New York is dangerously close to overwhelming its hospital system with new COVID-19 cases — and preparing to recruit retired doctors and nurses to the front lines again, Gov. Andrew Cuomo said Monday.
“It’s a new phase in the war against COVID,’’ Cuomo said — adding that daily coronavirus hospitalizations statewide are nearly quadruple what they were in June.

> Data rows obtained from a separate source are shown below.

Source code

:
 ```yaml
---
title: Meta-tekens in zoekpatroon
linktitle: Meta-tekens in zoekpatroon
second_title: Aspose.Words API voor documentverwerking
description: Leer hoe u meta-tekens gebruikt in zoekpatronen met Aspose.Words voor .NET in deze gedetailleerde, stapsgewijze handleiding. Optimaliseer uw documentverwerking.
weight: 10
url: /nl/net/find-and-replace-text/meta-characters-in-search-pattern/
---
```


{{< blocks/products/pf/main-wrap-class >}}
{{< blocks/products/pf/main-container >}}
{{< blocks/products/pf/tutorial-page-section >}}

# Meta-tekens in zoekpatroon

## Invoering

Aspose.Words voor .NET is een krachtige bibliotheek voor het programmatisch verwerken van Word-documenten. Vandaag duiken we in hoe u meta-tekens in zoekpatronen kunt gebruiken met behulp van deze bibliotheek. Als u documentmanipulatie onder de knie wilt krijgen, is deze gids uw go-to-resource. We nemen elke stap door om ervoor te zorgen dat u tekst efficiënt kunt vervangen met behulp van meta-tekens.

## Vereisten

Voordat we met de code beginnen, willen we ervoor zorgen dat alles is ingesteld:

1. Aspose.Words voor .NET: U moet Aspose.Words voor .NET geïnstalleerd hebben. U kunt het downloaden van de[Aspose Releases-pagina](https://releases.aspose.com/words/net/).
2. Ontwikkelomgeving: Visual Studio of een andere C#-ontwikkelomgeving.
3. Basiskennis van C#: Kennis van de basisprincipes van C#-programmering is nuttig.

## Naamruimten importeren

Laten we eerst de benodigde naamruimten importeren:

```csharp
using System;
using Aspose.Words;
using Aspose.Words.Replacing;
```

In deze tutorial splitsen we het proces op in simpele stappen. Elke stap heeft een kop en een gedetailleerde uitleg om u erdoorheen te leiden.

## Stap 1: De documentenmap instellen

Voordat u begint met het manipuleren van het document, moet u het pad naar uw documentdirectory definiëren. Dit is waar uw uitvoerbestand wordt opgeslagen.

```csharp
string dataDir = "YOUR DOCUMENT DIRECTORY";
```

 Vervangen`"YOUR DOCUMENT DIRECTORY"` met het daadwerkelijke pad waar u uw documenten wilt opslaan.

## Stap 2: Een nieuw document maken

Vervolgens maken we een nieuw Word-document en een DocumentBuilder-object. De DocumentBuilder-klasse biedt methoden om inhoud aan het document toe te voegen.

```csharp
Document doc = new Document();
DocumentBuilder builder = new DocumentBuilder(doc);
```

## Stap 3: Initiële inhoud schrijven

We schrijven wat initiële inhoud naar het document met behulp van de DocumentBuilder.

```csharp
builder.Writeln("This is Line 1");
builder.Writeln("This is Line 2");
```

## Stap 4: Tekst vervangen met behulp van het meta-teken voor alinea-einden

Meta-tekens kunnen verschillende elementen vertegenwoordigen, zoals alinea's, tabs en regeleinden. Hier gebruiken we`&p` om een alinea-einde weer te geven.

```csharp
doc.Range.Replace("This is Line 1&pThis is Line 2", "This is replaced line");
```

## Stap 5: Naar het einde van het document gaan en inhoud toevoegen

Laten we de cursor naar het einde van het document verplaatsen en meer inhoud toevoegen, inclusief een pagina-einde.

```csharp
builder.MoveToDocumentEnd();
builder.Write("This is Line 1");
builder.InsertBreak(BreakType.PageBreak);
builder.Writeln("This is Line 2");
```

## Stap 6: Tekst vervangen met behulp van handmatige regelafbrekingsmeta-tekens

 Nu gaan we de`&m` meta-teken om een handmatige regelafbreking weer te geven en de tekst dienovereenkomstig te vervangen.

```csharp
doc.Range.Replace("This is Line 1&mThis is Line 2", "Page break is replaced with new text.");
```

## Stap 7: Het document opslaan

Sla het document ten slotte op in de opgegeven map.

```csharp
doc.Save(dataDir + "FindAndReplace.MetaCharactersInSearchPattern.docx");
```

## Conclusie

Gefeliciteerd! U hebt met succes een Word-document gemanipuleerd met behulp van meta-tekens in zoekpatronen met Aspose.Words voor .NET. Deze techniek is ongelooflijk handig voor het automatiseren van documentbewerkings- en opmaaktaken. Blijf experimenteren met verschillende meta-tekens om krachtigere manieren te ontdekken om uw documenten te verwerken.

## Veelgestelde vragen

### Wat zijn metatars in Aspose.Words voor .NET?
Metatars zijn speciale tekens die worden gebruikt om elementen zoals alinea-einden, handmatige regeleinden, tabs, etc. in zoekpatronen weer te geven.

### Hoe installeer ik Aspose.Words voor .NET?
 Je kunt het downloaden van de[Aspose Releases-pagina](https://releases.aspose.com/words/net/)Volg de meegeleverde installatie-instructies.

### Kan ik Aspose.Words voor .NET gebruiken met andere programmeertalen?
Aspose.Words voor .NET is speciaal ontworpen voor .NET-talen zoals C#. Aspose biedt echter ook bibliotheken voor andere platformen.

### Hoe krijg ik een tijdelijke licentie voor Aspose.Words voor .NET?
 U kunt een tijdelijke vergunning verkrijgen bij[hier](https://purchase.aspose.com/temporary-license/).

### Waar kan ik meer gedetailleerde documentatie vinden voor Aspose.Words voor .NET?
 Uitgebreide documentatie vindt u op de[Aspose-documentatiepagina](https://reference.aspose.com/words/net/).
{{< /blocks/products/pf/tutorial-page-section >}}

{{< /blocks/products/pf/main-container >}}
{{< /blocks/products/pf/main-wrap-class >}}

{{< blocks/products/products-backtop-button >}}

Every hospital in the state must begin compiling a list of retired doctors and nurses that they can draw from because there are already staffing issues in some areas, Cuomo said.
Larger hospital systems such as New York City’s H+H and Northwell also must begin balancing their patient loads — meaning they have to spread people between their sites so one facility isn’t overwhelmed while another has open beds.
“This is a mandate from the state Department of Health: You must distribute patients across your system,’’ Cuomo said.
Hospitals that don’t follow the edict could face malpractice charges from the state, the governor said.
Plans are being drawn up for regional “field hospitals” again, too, Cuomo said.
He said the daily number of hospitalizations in the state in June was around 900 — while that figure has recently soared to 3,500.
Cuomo said 65 percent of new cases now come from “spreader’’ small gatherings.
The governor said that while hospitalizations in New York in the past didn’t all occur everywhere at the same time, so resources could be moved around as needed, “that is not the case this time.
“It is statewide,’’ he said of the current hospitalization crisis. “So we will have a limited ability to bring resources from upstate to downstate as we did int he spring … because literally every region is dealing with a hospital issue now.”